Through internal use and our design partnership with Notion, we've been training models that exhibit new and interesting types of behaviors. They've learned about us and our work from our GitHub, Slack, and Notion. They know about us, what we’re working on, and why. They draw unexpected connections and remember things we forgot. For many tasks, our models don't need to re-gather context, so they can be 10x or even 100x more token-efficient. They just know things you'd expect your best teammate to know.

Our north star is a single training algorithm that can absorb arbitrary amounts of data into a model that gets continually better. We currently run this process on all of our company data every day, but are moving towards retraining every hour, and eventually, every minute.

Despite all the buzz around continual learning, memory, and "learning from you", building a system like this that works (at scale, over many rounds of updates) is still an open problem. We know these problems are hard, because we've been working on them for years. Members of our team have worked on this problem from every angle: context compression, retrieval, LoRA, synthetic data, long-context and memory architectures. We've studied memorization and forgetting in humans and machines.

Our findings convinced us that we’ve identified a concrete new axis of scaling. Scaling compute to study and internalize data offers a tractable path to models that understand you and what you do.

Our first product is an API for agents that learn on very large shared knowledge workspaces. We're grateful to work with early partners that own some of the richest contexts and have been the earliest adopters of AI:

  • With Notion, we're building Custom Agents that understand large Notion workspaces.

  • With Harvey, we're developing models that internalize the knowledge of an entire firm and can search and find precedents across many client matters.
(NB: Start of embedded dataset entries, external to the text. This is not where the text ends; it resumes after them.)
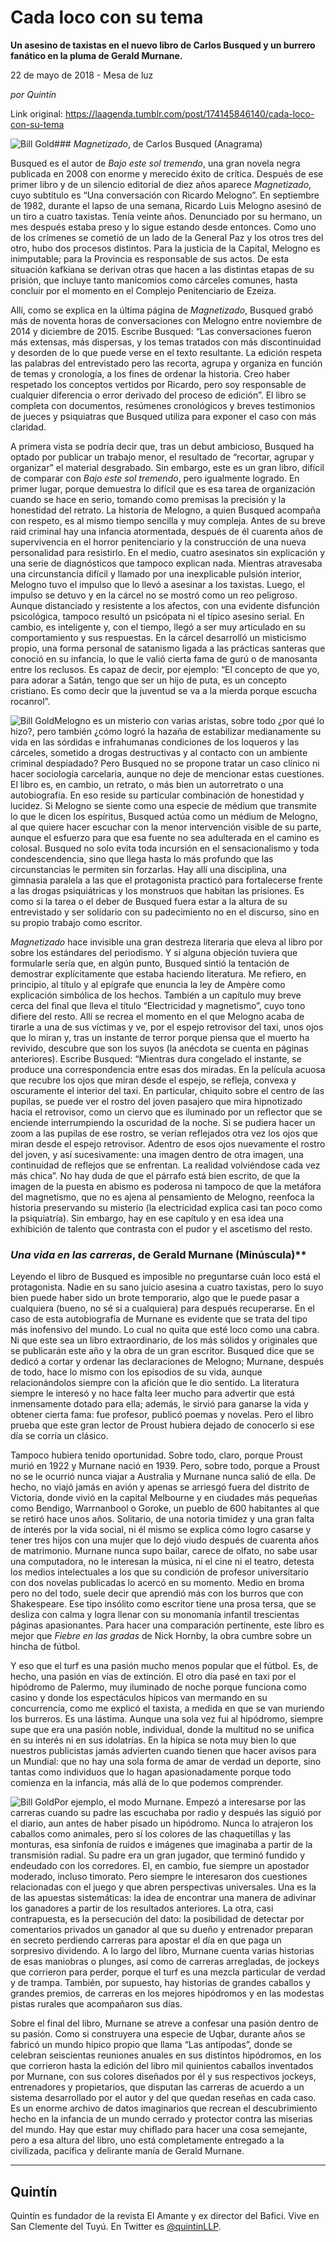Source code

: # Cada loco con su tema

**Un asesino de taxistas en el nuevo libro de Carlos Busqued y un burrero fanático en la pluma de Gerald Murnane.**

22 de mayo de 2018 - Mesa de luz

_por Quintín_

Link original: https://laagenda.tumblr.com/post/174145846140/cada-loco-con-su-tema

![Bill Gold](https://64.media.tumblr.com/ad54f77d730a829495959b416dfcaec0/tumblr_inline_p94x42Ec5O1t6q87u_540.jpg)### *Magnetizado*, de Carlos Busqued (Anagrama)

Busqued es el autor de *Bajo este sol tremendo*, una gran novela negra publicada en 2008 con enorme y merecido éxito de crítica. Después de ese primer libro y de un silencio editorial de diez años aparece *Magnetizado*, cuyo subtítulo es “Una conversación con Ricardo Melogno”. En septiembre de 1982, durante el lapso de una semana, Ricardo Luis Melogno asesinó de un tiro a cuatro taxistas. Tenía veinte años. Denunciado por su hermano, un mes después estaba preso y lo sigue estando desde entonces. Como uno de los crímenes se cometió de un lado de la General Paz y los otros tres del otro, hubo dos procesos distintos. Para la justicia de la Capital, Melogno es inimputable; para la Provincia es responsable de sus actos. De esta situación kafkiana se derivan otras que hacen a las distintas etapas de su prisión, que incluye tanto manicomios como cárceles comunes, hasta concluir por el momento en el Complejo Penitenciario de Ezeiza.


Allí, como se explica en la última página de *Magnetizado*, Busqued grabó más de noventa horas de conversaciones con Melogno entre noviembre de 2014 y diciembre de 2015. Escribe Busqued: “Las conversaciones fueron más extensas, más dispersas, y los temas tratados con más discontinuidad y desorden de lo que puede verse en el texto resultante. La edición respeta las palabras del entrevistado pero las recorta, agrupa y organiza en función de temas y cronología, a los fines de ordenar la historia. Creo haber respetado los conceptos vertidos por Ricardo, pero soy responsable de cualquier diferencia o error derivado del proceso de edición”. El libro se completa con documentos, resúmenes cronológicos y breves testimonios de jueces y psiquiatras que Busqued utiliza para exponer el caso con más claridad.


A primera vista se podría decir que, tras un debut ambicioso, Busqued ha optado por publicar un trabajo menor, el resultado de “recortar, agrupar y organizar” el material desgrabado. Sin embargo, este es un gran libro, difícil de comparar con *Bajo este sol tremendo*, pero igualmente logrado. En primer lugar, porque demuestra lo difícil que es esa tarea de organización cuando se hace en serio, tomando como premisas la precisión y la honestidad del retrato. La historia de Melogno, a quien Busqued acompaña con respeto, es al mismo tiempo sencilla y muy compleja. Antes de su breve raid criminal hay una infancia atormentada, después de él cuarenta años de supervivencia en el horror penitenciario y la construcción de una nueva personalidad para resistirlo. En el medio, cuatro asesinatos sin explicación y una serie de diagnósticos que tampoco explican nada. Mientras atravesaba una circunstancia difícil y llamado por una inexplicable pulsión interior, Melogno tuvo el impulso que lo llevó a asesinar a los taxistas. Luego, el impulso se detuvo y en la cárcel no se mostró como un reo peligroso. Aunque distanciado y resistente a los afectos, con una evidente disfunción psicológica, tampoco resultó un psicópata ni el típico asesino serial. En cambio, es inteligente y, con el tiempo, llegó a ser muy articulado en su comportamiento y sus respuestas. En la cárcel desarrolló un misticismo propio, una forma personal de satanismo ligada a las prácticas santeras que conoció en su infancia, lo que le valió cierta fama de gurú o de manosanta entre los reclusos. Es capaz de decir, por ejemplo: “El concepto de que yo, para adorar a Satán, tengo que ser un hijo de puta, es un concepto cristiano. Es como decir que la juventud se va a la mierda porque escucha rocanrol”. 


![Bill Gold](https://64.media.tumblr.com/5fa30710d6eea35223558735e9e77079/tumblr_inline_p94x43f5Gt1t6q87u_250.jpg)Melogno es un misterio con varias aristas, sobre todo ¿por qué lo hizo?, pero también ¿cómo logró la hazaña de estabilizar medianamente su vida en las sórdidas e infrahumanas condiciones de los loqueros y las cárceles, sometido a drogas destructivas y al contacto con un ambiente criminal despiadado? Pero Busqued no se propone tratar un caso clínico ni hacer sociología carcelaria, aunque no deje de mencionar estas cuestiones. El libro es, en cambio, un retrato, o más bien un autorretrato o una autobiografía. En eso reside su particular combinación de honestidad y lucidez. Si Melogno se siente como una especie de médium que transmite lo que le dicen los espíritus, Busqued actúa como un médium de Melogno, al que quiere hacer escuchar con la menor intervención visible de su parte, aunque el esfuerzo para que esa fuente no sea adulterada en el camino es colosal. Busqued no solo evita toda incursión en el sensacionalismo y toda condescendencia, sino que llega hasta lo más profundo que las circunstancias le permiten sin forzarlas. Hay allí una disciplina, una gimnasia paralela a las que el protagonista practicó para fortalecerse frente a las drogas psiquiátricas y los monstruos que habitan las prisiones. Es como si la tarea o el deber de Busqued fuera estar a la altura de su entrevistado y ser solidario con su padecimiento no en el discurso, sino en su propio trabajo como escritor. 


*Magnetizado* hace invisible una gran destreza literaria que eleva al libro por sobre los estándares del periodismo. Y si alguna objeción tuviera que formularle sería que, en algún punto, Busqued sintió la tentación de demostrar explícitamente que estaba haciendo literatura. Me refiero, en principio, al título y al epígrafe que enuncia la ley de Ampère como explicación simbólica de los hechos. También a un capítulo muy breve cerca del final que lleva el título “Electricidad y magnetismo”, cuyo tono difiere del resto. Allí se recrea el momento en el que Melogno acaba de tirarle a una de sus víctimas y ve, por el espejo retrovisor del taxi, unos ojos que lo miran y, tras un instante de terror porque piensa que el muerto ha revivido, descubre que son los suyos (la anécdota se cuenta en páginas anteriores). Escribe Busqued: “Mientras dura congelado el instante, se produce una correspondencia entre esas dos miradas. En la película acuosa que recubre los ojos que miran desde el espejo, se refleja, convexa y oscuramente el interior del taxi. En particular, chiquito sobre el centro de las pupilas, se puede ver el rostro del joven pasajero que mira hipnotizado hacia el retrovisor, como un ciervo que es iluminado por un reflector que se enciende interrumpiendo la oscuridad de la noche. Si se pudiera hacer un zoom a las pupilas de ese rostro, se verían reflejados otra vez los ojos que miran desde el espejo retrovisor. Adentro de esos ojos nuevamente el rostro del joven, y así sucesivamente: una imagen dentro de otra imagen, una continuidad de reflejos que se enfrentan. La realidad volviéndose cada vez más chica”. No hay duda de que el párrafo está bien escrito, de que la imagen de la puesta en abismo es poderosa ni tampoco de que la metáfora del magnetismo, que no es ajena al pensamiento de Melogno, reenfoca la historia preservando su misterio (la electricidad explica casi tan poco como la psiquiatría). Sin embargo, hay en ese capítulo y en esa idea una exhibición de talento que contrasta con el pudor y el ascetismo del resto. 


### *Una vida en las carreras*, de Gerald Murnane (Minúscula)**

Leyendo el libro de Busqued es imposible no preguntarse cuán loco está el protagonista. Nadie en su sano juicio asesina a cuatro taxistas, pero lo suyo bien puede haber sido un brote temporario, algo que le puede pasar a cualquiera (bueno, no sé si a cualquiera) para después recuperarse. En el caso de esta autobiografía de Murnane es evidente que se trata del tipo más inofensivo del mundo. Lo cual no quita que esté loco como una cabra. Ni que este sea un libro extraordinario, de los más sólidos y originales que se publicarán este año y la obra de un gran escritor. Busqued dice que se dedicó a cortar y ordenar las declaraciones de Melogno; Murnane, después de todo, hace lo mismo con los episodios de su vida, aunque relacionándolos siempre con la afición que le dio sentido. La literatura siempre le interesó y no hace falta leer mucho para advertir que está inmensamente dotado para ella; además, le sirvió para ganarse la vida y obtener cierta fama: fue profesor, publicó poemas y novelas. Pero el libro prueba que este gran lector de Proust hubiera dejado de conocerlo si ese día se corría un clásico.


Tampoco hubiera tenido oportunidad. Sobre todo, claro, porque Proust murió en 1922 y Murnane nació en 1939. Pero, sobre todo, porque a Proust no se le ocurrió nunca viajar a Australia y Murnane nunca salió de ella. De hecho, no viajó jamás en avión y apenas se arriesgó fuera del distrito de Victoria, donde vivió en la capital Melbourne y en ciudades más pequeñas como Bendigo, Warrnanbool o Goroke, un pueblo de 600 habitantes al que se retiró hace unos años. Solitario, de una notoria timidez y una gran falta de interés por la vida social, ni él mismo se explica cómo logro casarse y tener tres hijos con una mujer que lo dejó viudo después de cuarenta años de matrimonio. Murnane nunca supo bailar, carece de olfato, no sabe usar una computadora, no le interesan la música, ni el cine ni el teatro, detesta los medios intelectuales a los que su condición de profesor universitario con dos novelas publicadas lo acercó en su momento. Medio en broma pero no del todo, suele decir que aprendió más con los burros que con Shakespeare. Ese tipo insólito como escritor tiene una prosa tersa, que se desliza con calma y logra llenar con su monomanía infantil trescientas páginas apasionantes. Para hacer una comparación pertinente, este libro es mejor que *Fiebre en las gradas* de Nick Hornby, la obra cumbre sobre un hincha de fútbol.


Y eso que el turf es una pasión mucho menos popular que el fútbol. Es, de hecho, una pasión en vías de extinción. El otro día pasé en taxi por el hipódromo de Palermo, muy iluminado de noche porque funciona como casino y donde los espectáculos hípicos van mermando en su concurrencia, como me explicó el taxista, a medida en que se van muriendo los burreros. Es una lástima. Aunque una sola vez fui al hipódromo, siempre supe que era una pasión noble, individual, donde la multitud no se unifica en su interés ni en sus idolatrías. En la hípica se nota muy bien lo que nuestros publicistas jamás advierten cuando tienen que hacer avisos para un Mundial: que no hay una sola forma de amar de verdad un deporte, sino tantas como individuos que lo hagan apasionadamente porque todo comienza en la infancia, más allá de lo que podemos comprender.


![Bill Gold](https://64.media.tumblr.com/ad54f77d730a829495959b416dfcaec0/tumblr_inline_p94x42Ec5O1t6q87u_250.jpg)Por ejemplo, el modo Murnane. Empezó a interesarse por las carreras cuando su padre las escuchaba por radio y después las siguió por el diario, aun antes de haber pisado un hipódromo. Nunca lo atrajeron los caballos como animales, pero sí los colores de las chaquetillas y las monturas, esa sinfonía de ruidos e imágenes que imaginaba a partir de la transmisión radial. Su padre era un gran jugador, que terminó fundido y endeudado con los corredores. El, en cambio, fue siempre un apostador moderado, incluso timorato. Pero siempre le interesaron dos cuestiones relacionadas con el juego y que abren perspectivas universales. Una es la de las apuestas sistemáticas: la idea de encontrar una manera de adivinar los ganadores a partir de los resultados anteriores. La otra, casi contrapuesta, es la persecución del dato: la posibilidad de detectar por comentarios privados un ganador al que su dueño y entrenador preparan en secreto perdiendo carreras para apostar el día en que paga un sorpresivo dividendo. A lo largo del libro, Murnane cuenta varias historias de esas maniobras o plunges, así como de carreras arregladas, de jockeys que corrieron para perder, porque el turf es una mezcla particular de verdad y de trampa. También, por supuesto, hay historias de grandes caballos y grandes premios, de carreras en los mejores hipódromos y en las modestas pistas rurales que acompañaron sus días. 


Sobre el final del libro, Murnane se atreve a confesar una pasión dentro de su pasión. Como si construyera una especie de Uqbar, durante años se fabricó un mundo hípico propio que llama “Las antípodas”, donde se celebran seiscientas reuniones anuales en sus distintos hipódromos, en los que corrieron hasta la edición del libro mil quinientos caballos inventados por Murnane, con sus colores diseñados por él y sus respectivos jockeys, entrenadores y propietarios, que disputan las carreras de acuerdo a un sistema desarrollado por el autor y del que quedan reseñas en cada caso. Es un enorme archivo de datos imaginarios que recrean el descubrimiento hecho en la infancia de un mundo cerrado y protector contra las miserias del mundo. Hay que estar muy chiflado para hacer una cosa semejante, pero a esa altura del libro, uno está completamente entregado a la civilizada, pacífica y delirante manía de Gerald Murnane. 


  




---

 Quintín
--------

 Quintín es fundador de la revista El Amante y ex director del Bafici. Vive en San Clemente del Tuyú. En Twitter es [@quintinLLP](https://twitter.com/quintinLLP).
  • With Microsoft, we are piloting Engram models inside M365 to deliver cost-efficient, customized agents for their enterprise customers.

To pursue this vision, we’ve raised $98M from General Catalyst, Kleiner Perkins, Sequoia, Factory, Modern, Amplify, Neo, SV Angel, and others. Our investors and advisors include Assaf Rappaport, Andrej Karpathy, and Pieter Abbeel.

Interactions with future models will feel completely different. They’ll generate trillions of tokens of context a day against a background of a constantly changing world. Every day, you’ll teach things to a model – and have it actually learn. Your model.